Regisseur Sam Raimi kehrte mit "Drag me to Hell" wieder zu seinen Wurzeln zurück, welche die Fans so schätzten. Auch ich zähle mich zu den Leuten, die mit dem Spinnenmann nie viel anfangen könnten und eigentlich verbindet man den Namen Raimi ja eher mit der "Evil Dead" Trilogie. Aber Raimi schien gerade nach "Darkman" nicht so richtig zu wissen, wo er eigentlich hin wollte. Ob Western, Thriller oder Drama, mit "The Gift" versucht er es auf der Mysterie-Schienen, doch so richtig fruchten will das Ganze nicht. Es mag vielleicht auch daran liegen, dass wir hier einen zu unentschlossenen Mix aus Südstaaten-Krimi, Drama, Mysterie und diversen Horrorelementen kredenzt bekommen.
Annie Wilson (Cate Blanchett) besitzt eine ungewöhnliche Gabe, sie kann mit Hilfe ihrer Karten gewisse Dinge vorher sehen. Als die hübsche Jessica King (Katie Holmes) spurlos verschwindet, wendet sich Sheriff Johnson (J.K. Simmons) an Annie und tatsächlich wird die Leiche von Jessica mit ihrer Hilfe im See des Brutalos Donnie Barksdale (Keanu Reeves) gefunden. Doch Annie ist sich sicher, dass der Mörder hiermit noch nicht gefunden ist.
Raimi lässt besonders seiner Hauptperson Annie enorm viel Platz, was ihrer starken Frauenrolle einerseits zu Gute kommt, aber andererseits will "The Gift" nicht so recht in die Pötte kommen.

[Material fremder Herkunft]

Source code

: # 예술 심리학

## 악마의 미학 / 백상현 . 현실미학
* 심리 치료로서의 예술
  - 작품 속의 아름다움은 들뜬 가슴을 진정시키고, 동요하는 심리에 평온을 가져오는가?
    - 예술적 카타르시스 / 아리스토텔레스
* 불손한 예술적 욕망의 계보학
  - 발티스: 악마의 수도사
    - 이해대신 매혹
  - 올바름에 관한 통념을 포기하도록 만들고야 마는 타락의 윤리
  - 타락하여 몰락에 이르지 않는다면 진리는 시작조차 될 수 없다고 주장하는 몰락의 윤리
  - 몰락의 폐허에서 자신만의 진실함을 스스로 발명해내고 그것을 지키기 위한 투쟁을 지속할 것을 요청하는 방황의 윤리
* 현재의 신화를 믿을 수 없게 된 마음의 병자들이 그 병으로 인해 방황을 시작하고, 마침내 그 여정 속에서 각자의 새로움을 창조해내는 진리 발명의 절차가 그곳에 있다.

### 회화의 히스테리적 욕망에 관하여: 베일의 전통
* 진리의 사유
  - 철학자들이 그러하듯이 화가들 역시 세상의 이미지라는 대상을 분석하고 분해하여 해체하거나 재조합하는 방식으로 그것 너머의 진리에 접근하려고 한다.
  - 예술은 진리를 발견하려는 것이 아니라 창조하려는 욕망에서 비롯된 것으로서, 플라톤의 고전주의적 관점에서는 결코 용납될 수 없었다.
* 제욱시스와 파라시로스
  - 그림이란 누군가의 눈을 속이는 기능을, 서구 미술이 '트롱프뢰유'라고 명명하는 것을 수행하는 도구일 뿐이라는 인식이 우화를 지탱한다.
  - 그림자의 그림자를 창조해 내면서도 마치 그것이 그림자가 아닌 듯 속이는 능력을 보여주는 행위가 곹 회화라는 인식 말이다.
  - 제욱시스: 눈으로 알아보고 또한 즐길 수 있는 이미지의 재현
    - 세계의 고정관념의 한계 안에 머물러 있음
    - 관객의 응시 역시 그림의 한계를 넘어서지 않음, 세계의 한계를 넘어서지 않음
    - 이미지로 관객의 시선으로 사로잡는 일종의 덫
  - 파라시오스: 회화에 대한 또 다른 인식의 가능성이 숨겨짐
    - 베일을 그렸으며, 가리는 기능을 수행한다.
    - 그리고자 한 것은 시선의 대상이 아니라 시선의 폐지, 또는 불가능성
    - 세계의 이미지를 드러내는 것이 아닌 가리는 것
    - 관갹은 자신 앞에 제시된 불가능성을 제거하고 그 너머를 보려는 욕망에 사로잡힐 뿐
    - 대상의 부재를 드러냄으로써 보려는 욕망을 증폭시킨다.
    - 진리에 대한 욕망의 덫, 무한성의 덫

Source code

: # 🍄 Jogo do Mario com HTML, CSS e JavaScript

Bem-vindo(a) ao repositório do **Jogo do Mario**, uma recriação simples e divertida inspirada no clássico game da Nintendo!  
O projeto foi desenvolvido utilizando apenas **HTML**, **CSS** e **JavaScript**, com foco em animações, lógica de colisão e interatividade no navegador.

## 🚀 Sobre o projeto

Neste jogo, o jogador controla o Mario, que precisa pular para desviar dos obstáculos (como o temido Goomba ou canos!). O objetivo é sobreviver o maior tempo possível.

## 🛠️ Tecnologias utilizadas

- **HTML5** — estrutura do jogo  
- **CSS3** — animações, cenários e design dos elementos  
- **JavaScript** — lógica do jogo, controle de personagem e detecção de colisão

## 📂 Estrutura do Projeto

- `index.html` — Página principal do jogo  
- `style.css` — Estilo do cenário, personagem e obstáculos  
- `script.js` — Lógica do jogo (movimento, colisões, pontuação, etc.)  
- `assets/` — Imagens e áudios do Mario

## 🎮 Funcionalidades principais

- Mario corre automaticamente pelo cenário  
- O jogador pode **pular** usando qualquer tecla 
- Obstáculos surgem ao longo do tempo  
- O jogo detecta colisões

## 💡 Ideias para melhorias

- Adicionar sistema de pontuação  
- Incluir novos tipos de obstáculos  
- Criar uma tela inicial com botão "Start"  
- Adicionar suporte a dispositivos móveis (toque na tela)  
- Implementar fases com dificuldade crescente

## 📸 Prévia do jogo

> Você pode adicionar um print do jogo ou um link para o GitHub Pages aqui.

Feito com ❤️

Ihr Mann kam bei einem Arbeitsunfall ums Leben, seitdem muss sie ihre drei Kinder allein großziehen. Sie ist stets knapp bei Kasse und lebt auch durch sogenannte Spenden, die sie durch ihre Gabe erhält. So legt sie auch Valerie (Hilary Swank), der Frau von Donnie Barksdale die Karten und der beinahe schizophrene Mechaniker Buddy Cole (Giovannie Ribisi) gehört ebenfalls zu ihren Kunden. Raimi präsentiert uns eine Menge ungewöhnlicher Typen und kann durch die ständigen Attacken von Donnie auch eine gewisse Bedrohung aufbauen. Doch richtig gruselig wird "The Gift" nur, wenn Annie ihre Visionen hat. Hier liegt eindeutig Raimis größte Stärke beim Zuschauer ohne Probleme eine Gänsehaut zu erzeugen. Doch diese Visionen sind ziemlich rar und die Geschichte um den Mord an Jessica einfach zu gängig. Es gibt eine gewisse Auswahl an Tätern, doch eigentlich steht von Anfang an fest, dass Donnie nichts damit zu tun hat. Somit bleiben nicht mehr viel potentielle Mörder übrig, denkt man ein wenig nach, hat man den Täter sehr früh entlarvt. Szenen wie das Gerichtsverfahren, wo Annies Glaubwürdigkeit untergraben wird, hätte man sich sparen können, das zieht "The Gift" nur unnötig in die Länge.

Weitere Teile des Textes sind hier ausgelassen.